Da steht sie, an den Esstisch gelehnt, die Arme vor der Brust verschränkt, in einem karierten Männerhemd und kurzen Hosen. Ihre roten Haare leuchten und sie grinst. Ich schrecke kurz zurück, aber ich erkenne sie auf Anhieb. 15-jährige Mädchen sollten 65-jährige Männer nicht so lasziv angrinsen, denke ich, auch wenn sie etwas frühreif sind.
»Hallo Gabi«, sage ich.
»Hallo Papa«, antwortet sie.
»Ich bin nicht dein Vater.«
»Aber du hast mich erschaffen. Oder soll ich Robert zu dir sagen, wie dein Alter Ego in deinem Roman?«
Mein Blick fällt auf den klaffenden Schnitt auf ihrem rechten Oberschenkel.
»Du blutest mir alles an hier«, sage ich.
»So hast du mich zurückgelassen am Ende des 17. Kapitels«, bemerkt sie schulterzuckend, »vor drei Wochen schon!«
Stimmt, denke ich und fühle mich wieder schuldig. »Soll ich dir die Wunde verbinden?«
»Das geht hier nicht«, lehnt sie ab, »nur in deinem Roman.«
Ich nicke. Wo sie recht hat, hat sie recht.
»Willst du was trinken?«
»Cola mit Zitrone wäre super« sagt sie, »Geht aber leider auch nicht.«
»Hätte ich ohnehin keines gehabt. Ich trinke schon seit Jahrzehnten kein Cola mehr. Und von Zitronen bekomme ich Magenschmerzen.«
Wir betrachten uns eine Weile stumm. Dann frage ich: »Wie kommst du überhaupt hierher. Du gehörst in meinem Kopf und in mein Manuskript, aber nicht in meine Küche!«
»Du hast mich gerufen«, behauptet sie.
»Ich? Wann?«
»Als du diesen Post im Diskussionsforum dieser Autoren-Website gelesen hast. Da dachtest du: He, das würde ich auch mal gerne machen. Ein Gespräch mit Gabi führen! Tja, und wupp, schon bin ich da.«
»Du bist eine Halluzination«, sage ich.
»Stimmt. Aber echt bin ich trotzdem. Genauso wie der Geschmack nach Cola mit Zitrone, der sich manchmal auf deiner Zunge bildet, wenn du über mich schreibst.«
Genauso, wie dein Kuss geschmeckt hat, den du mir vor 50 Jahren gabst, denke ich.
»Und was willst du?«, frage ich sie.
»Dass du deinen Roman weiterschreibst, alter Mann. Oder wie lange soll ich noch mit dieser Wunde hier im Klassenzimmer rumsitzen?« Obwohl es ein Vorwurf ist, lächelt sie. Dann wird ihr Bild durchsichtig und löst sich langsam auf.
Sie hat recht, denke ich, ich muss weiterschreiben. Dann öffne ich den Kühlschrank. Wo heute Abend noch das Bier stand, sind jetzt zwei Dosen Cola. Und im Gemüsefach liegt eine Zitrone.
 

Bo-ehd

Mitglied
Tolle, originelle Geschichte, sprachlich piksauber mit einer guten Auflösung. Bitte mehr davon.
Schöne Weihnachtsgrüße und 5 Sterne
Gruß Bo-ehd
 

Shallow

Mitglied
Nette Episode, lieber @Wotawa, schöne Idee, die Materialisierung aus einem Werk in die Realität, oder wer ist wo?
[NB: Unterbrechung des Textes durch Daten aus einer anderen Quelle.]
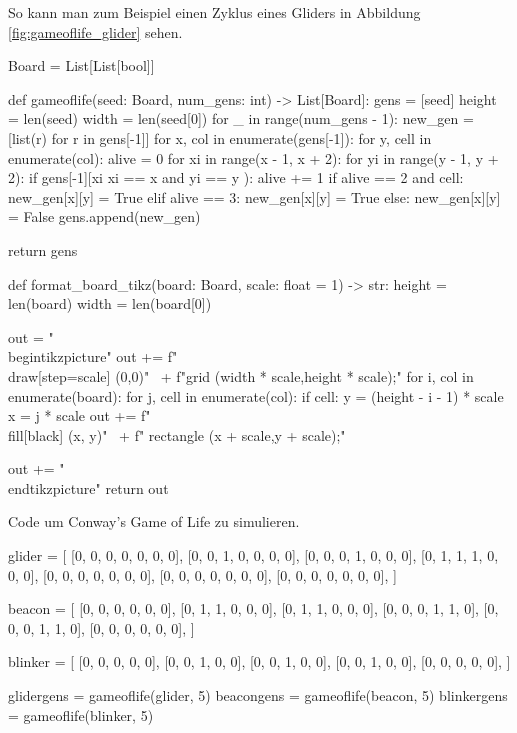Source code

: \documentclass[11pt,a4paper]{article}
\begin{document}
%
So kann man zum Beispiel einen Zyklus eines Gliders in Abbildung \ref{fig:gameoflife_glider} sehen.
\begin{listing}
  \centering
  \begin{pyblock}
Board = List[List[bool]]

def gameoflife(seed: Board, num_gens: int) -> List[Board]:
    gens = [seed]
    height = len(seed)
    width = len(seed[0])
    for _ in range(num_gens - 1):
        new_gen = [list(r) for r in gens[-1]]
        for x, col in enumerate(gens[-1]):
            for y, cell in enumerate(col):
                alive = 0
                for xi in range(x - 1, x + 2):
                    for yi in range(y - 1, y + 2):
                        if gens[-1][xi %
                            xi == x and yi == y
                        ):
                            alive += 1
                if alive == 2 and cell:
                    new_gen[x][y] = True
                elif alive == 3:
                    new_gen[x][y] = True
                else:
                    new_gen[x][y] = False
        gens.append(new_gen)

    return gens


def format_board_tikz(board: Board, scale: float = 1) -> str:
    height = len(board)
    width = len(board[0])

    out = "\\begin{tikzpicture}\n"
    out += f"\\draw[step={scale}] (0,0)" \
           + f"grid ({width * scale},{height * scale});\n"
    for i, col in enumerate(board):
        for j, cell in enumerate(col):
            if cell:
                y = (height - i - 1) * scale
                x = j * scale
                out += f"\\fill[black] ({x}, {y})" \
                       + f" rectangle ({x + scale},{y + scale});\n"

    out += "\\end{tikzpicture}\n"
    return out
  \end{pyblock}
  \caption{Code um Conway's Game of Life zu simulieren.}
  \label{lst:gameoflife}
\end{listing}

\begin{pycode}
glider = [
    [0, 0, 0, 0, 0, 0, 0],
    [0, 0, 1, 0, 0, 0, 0],
    [0, 0, 0, 1, 0, 0, 0],
    [0, 1, 1, 1, 0, 0, 0],
    [0, 0, 0, 0, 0, 0, 0],
    [0, 0, 0, 0, 0, 0, 0],
    [0, 0, 0, 0, 0, 0, 0],
]

beacon = [
    [0, 0, 0, 0, 0, 0],
    [0, 1, 1, 0, 0, 0],
    [0, 1, 1, 0, 0, 0],
    [0, 0, 0, 1, 1, 0],
    [0, 0, 0, 1, 1, 0],
    [0, 0, 0, 0, 0, 0],
]

blinker = [
    [0, 0, 0, 0, 0],
    [0, 0, 1, 0, 0],
    [0, 0, 1, 0, 0],
    [0, 0, 1, 0, 0],
    [0, 0, 0, 0, 0],
]

glidergens = gameoflife(glider, 5)
beacongens = gameoflife(beacon, 5)
blinkergens = gameoflife(blinker, 5)
\end{pycode}
\end{document}
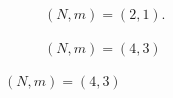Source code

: \documentclass[12pt]{article}
\begin{document}
\begin{figure}
	
	\begin{subfigure}{.47\textwidth}
		\centering
		\caption{\((N,m)=(2,1)\).}
		\label{fig:N2m1}
	\end{subfigure}%
	\quad
	\begin{subfigure}{.47\textwidth}
		\centering
		\caption{\((N,m)=(4,3)\)}
		\label{fig:N4m3}
	\end{subfigure}%
	

\end{figure}
\end{document}
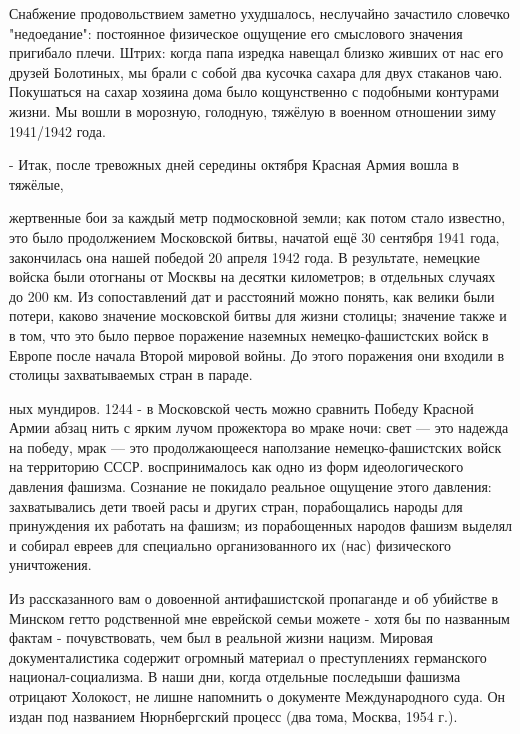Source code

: 
\label{242-1}
Снабжение продовольствием заметно ухудшалось, неслучайно зачастило словечко "недоедание": постоянное физическое ощущение его смыслового значения пригибало плечи. Штрих: когда папа изредка навещал близко живших от нас его друзей Болотиных, мы брали с собой два кусочка сахара для двух стаканов чаю. Покушаться на сахар хозяина дома было кощунственно с подобными контурами жизни. Мы вошли в морозную, голодную, тяжёлую в военном отношении зиму 1941/1942 года.

- Итак, после тревожных дней середины октября Красная Армия вошла в тяжёлые,

\label{243-1}
жертвенные бои за каждый метр подмосковной земли; как потом стало известно, это было продолжением Московской битвы, начатой ещё 30 сентября 1941 года, закончилась она нашей победой 20 апреля 1942 года. В результате, немецкие войска были отогнаны от Москвы на десятки километров; в отдельных случаях до 200 км. Из сопоставлений дат и расстояний можно понять, как велики были потери, каково значение московской битвы для жизни столицы; значение также и в том, что это было первое поражение наземных немецко-фашистских войск в Европе после начала Второй мировой войны. До этого поражения они входили в столицы захватываемых стран в параде.

\label{244-1}
ных мундиров. 1244 - в Московской честь можно сравнить Победу Красной Армии абзац нить с ярким лучом прожектора во мраке ночи: свет — это надежда на победу, мрак — это продолжающееся наползание немецко-фашистских войск на территорию СССР. воспринималось как одно из форм идеологического давления фашизма. Сознание не покидало реальное ощущение этого давления: захватывались дети твоей расы и других стран, порабощались народы для принуждения их работать на фашизм; из порабощенных народов фашизм выделял и собирал евреев для специально организованного их (нас) физического уничтожения.

\label{245-1}
Из рассказанного вам о довоенной антифашистской пропаганде и об убийстве в Минском гетто родственной мне еврейской семьи можете - хотя бы по названным фактам - почувствовать, чем был в реальной жизни нацизм. Мировая документалистика содержит огромный материал о преступлениях германского национал-социализма.
В наши дни, когда отдельные последыши фашизма отрицают Холокост, не лишне напомнить о документе Международного суда. Он издан под названием Нюрнбергский процесс (два тома, Москва, 1954 г.).

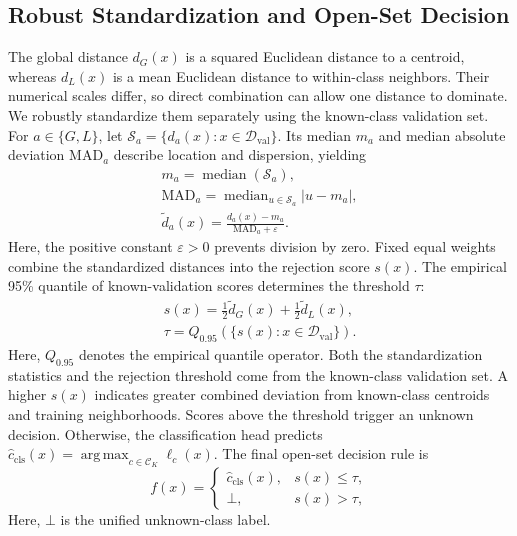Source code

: \subsection{Robust Standardization and Open-Set Decision}
The global distance $d_G(x)$ is a squared Euclidean distance to a centroid, whereas $d_L(x)$ is a mean Euclidean distance to within-class neighbors. Their numerical scales differ, so direct combination can allow one distance to dominate. We robustly standardize them separately using the known-class validation set. For $a\in\{G,L\}$, let $\mathcal{S}_a=\{d_a(x):x\in\mathcal{D}_{\mathrm{val}}\}$. Its median $m_a$ and median absolute deviation $\mathrm{MAD}_a$ describe location and dispersion, yielding
\begin{equation}
\begin{gathered}
m_a=\operatorname{median}(\mathcal{S}_a),\\
\mathrm{MAD}_a=\operatorname{median}_{u\in\mathcal{S}_a}|u-m_a|,
\\
\tilde d_a(x)=\frac{d_a(x)-m_a}{\mathrm{MAD}_a+\varepsilon}.
\end{gathered}\tag{13}
\end{equation}
Here, the positive constant $\varepsilon>0$ prevents division by zero. Fixed equal weights combine the standardized distances into the rejection score $s(x)$. The empirical 95\% quantile of known-validation scores determines the threshold $\tau$:
\begin{equation}
\begin{gathered}
s(x)=\frac{1}{2}\tilde d_G(x)+\frac{1}{2}\tilde d_L(x),
\\
\tau=Q_{0.95}\left(\{s(x):x\in\mathcal{D}_{\mathrm{val}}\}\right).
\end{gathered}\tag{14}
\end{equation}
Here, $Q_{0.95}$ denotes the empirical quantile operator. Both the standardization statistics and the rejection threshold come from the known-class validation set. A higher $s(x)$ indicates greater combined deviation from known-class centroids and training neighborhoods. Scores above the threshold trigger an unknown decision. Otherwise, the classification head predicts $\hat c_{\mathrm{cls}}(x)=\operatorname*{arg\,max}_{c\in\mathcal C_K}\ell_c(x)$. The final open-set decision rule is
\begin{equation}
f(x)=
\begin{cases}
\hat c_{\mathrm{cls}}(x), & s(x)\le\tau,\\
\bot, & s(x)>\tau,
\end{cases}
\tag{15}
\end{equation}
Here, $\bot$ is the unified unknown-class label.
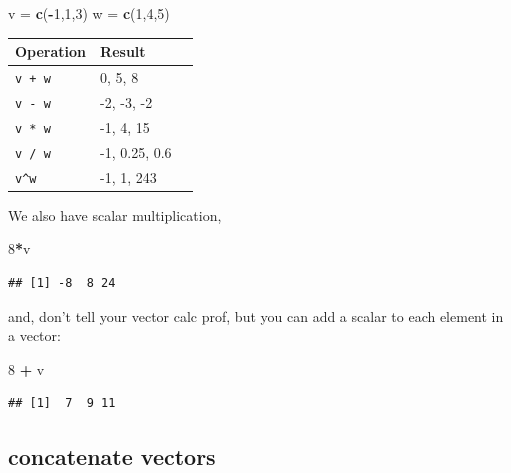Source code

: \documentclass[
]{book}
\newenvironment{Shaded}{\begin{snugshade}}{\end{snugshade}}
\newcommand{\DecValTok}[1]{\textcolor[rgb]{0.00,0.00,0.81}{#1}}
\newcommand{\FunctionTok}[1]{\textcolor[rgb]{0.13,0.29,0.53}{\textbf{#1}}}
\newcommand{\NormalTok}[1]{#1}
\newcommand{\OtherTok}[1]{\textcolor[rgb]{0.56,0.35,0.01}{#1}}
\newcommand{\SpecialCharTok}[1]{\textcolor[rgb]{0.81,0.36,0.00}{\textbf{#1}}}
\theoremstyle{definition}
\theoremstyle{definition}
\theoremstyle{definition}
\theoremstyle{definition}
\theoremstyle{remark}
\begin{document}
\begin{Shaded}
\begin{Highlighting}[]
\NormalTok{v }\OtherTok{=} \FunctionTok{c}\NormalTok{(}\SpecialCharTok{{-}}\DecValTok{1}\NormalTok{,}\DecValTok{1}\NormalTok{,}\DecValTok{3}\NormalTok{)}
\NormalTok{w }\OtherTok{=} \FunctionTok{c}\NormalTok{(}\DecValTok{1}\NormalTok{,}\DecValTok{4}\NormalTok{,}\DecValTok{5}\NormalTok{)}
\end{Highlighting}
\end{Shaded}

\begin{longtable}[]{@{}lll@{}}
\toprule\noalign{}
Operation & Result & \\
\midrule\noalign{}
\endhead
\bottomrule\noalign{}
\endlastfoot
\texttt{v\ +\ w} & 0, 5, 8 & \\
\texttt{v\ -\ w} & -2, -3, -2 & \\
\texttt{v\ *\ w} & -1, 4, 15 & \\
\texttt{v\ /\ w} & -1, 0.25, 0.6 & \\
\texttt{v\^{}w} & -1, 1, 243 & \\
\end{longtable}

We also have scalar multiplication,

\begin{Shaded}
\begin{Highlighting}[]
\DecValTok{8}\SpecialCharTok{*}\NormalTok{v}
\end{Highlighting}
\end{Shaded}

\begin{verbatim}
## [1] -8  8 24
\end{verbatim}

and, don't tell your vector calc prof, but you can add a scalar to each element in a vector:

\begin{Shaded}
\begin{Highlighting}[]
\DecValTok{8} \SpecialCharTok{+}\NormalTok{ v}
\end{Highlighting}
\end{Shaded}

\begin{verbatim}
## [1]  7  9 11
\end{verbatim}

\subsection*{concatenate vectors}\label{concatenate-vectors}
\end{document}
Vielleicht darf ich ein paar Sachen anmerken, die mir sprachlich aufgefallen sind, vermutlich Geschmackssache, aber möglicherweise hilfreich:

»Du blutest mir alles an hier«, sage ich.
Rein gefühlsmäßig hätte ich "Du blutest mir alles voll hier" vermutet, aber klingt durchaus originell.

»Cola mit Zitrone wäre super« sagt sie, »Geht aber leider auch nicht.«
»Hätte ich ohnehin keines gehabt. Ich trinke schon seit Jahrzehnten kein Cola mehr.


Gut möglich, dass es an mir liegt: Hätte ich ohnehin keines gehabt, klingt für mich etwas fremd, "Hätte ich ohnehin nicht gehabt" wäre eine Alternative vielleicht. Und auch danach, fände ich: Ich trinke ... keine Cola mehr" etwas griffiger.

Du gehörst in meinem Kopf und in mein Manuskript,

Wäre hier nicht der Akkusativ angemessen? Du gehörst in meinen Kopf? Es sei denn, man streicht das erste "in".